■ **Input data**:
···

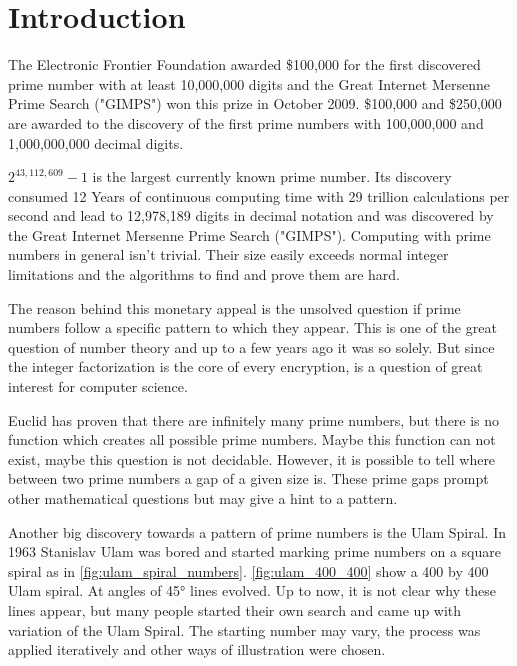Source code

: \section{Introduction}
\label{sec:intro}

The Electronic Frontier Foundation awarded \$100,000 for the first discovered prime number with at least 10,000,000 digits and the Great Internet Mersenne Prime Search ("GIMPS") won this prize in October 2009. \$100,000 and \$250,000 are awarded to the discovery of the first prime numbers with 100,000,000 and 1,000,000,000 decimal digits.

$2^{43,112,609}-1$ is the largest currently known prime number. Its discovery consumed 12 Years of continuous computing time with 29 trillion calculations per second and lead to 12,978,189 digits in decimal notation and was discovered by the Great Internet Mersenne Prime Search ("GIMPS").
Computing with prime numbers in general isn't trivial. Their size easily exceeds normal integer limitations and the algorithms to find and prove them are hard.

The reason behind this monetary appeal is the unsolved question if prime numbers follow a specific pattern to which they appear. This is one of the great question of number theory and up to a few years ago it was so solely. But since the integer factorization is the core of every encryption, is a question of great interest for computer science.  

Euclid has proven that there are infinitely many prime numbers, but there is no function which creates all possible prime numbers. Maybe this function can not exist, maybe this question is not decidable.\cite{zahlentheorie} However, it is possible to tell where between two prime numbers a gap of a given size is. These prime gaps prompt other mathematical questions but may give a hint to a pattern.

Another big discovery towards a pattern of prime numbers is the Ulam Spiral. In 1963 Stanislav Ulam was bored and started marking prime numbers on a square spiral as in \ref{fig:ulam_spiral_numbers}. \ref{fig:ulam_400_400} show a 400 by 400 Ulam spiral. At angles of 45° lines evolved. Up to now, it is not clear why these lines appear, but many people started their own search and came up with variation of the Ulam Spiral. The starting number may vary, the process was applied iteratively\cite{web} and other ways of illustration were chosen\cite{web}.

\begin{figure}[H]
\begin{minipage}[t]{0.475\textwidth}
\centering
\end{minipage}
\hfill
\begin{minipage}[t]{0.475\textwidth}
\centering
\end{minipage}
\end{figure}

···

■ **What to produce**: Across the entries, each line containing the word "decimal" is to be counted once; the total alone is to be given.

■ **Task result**: 2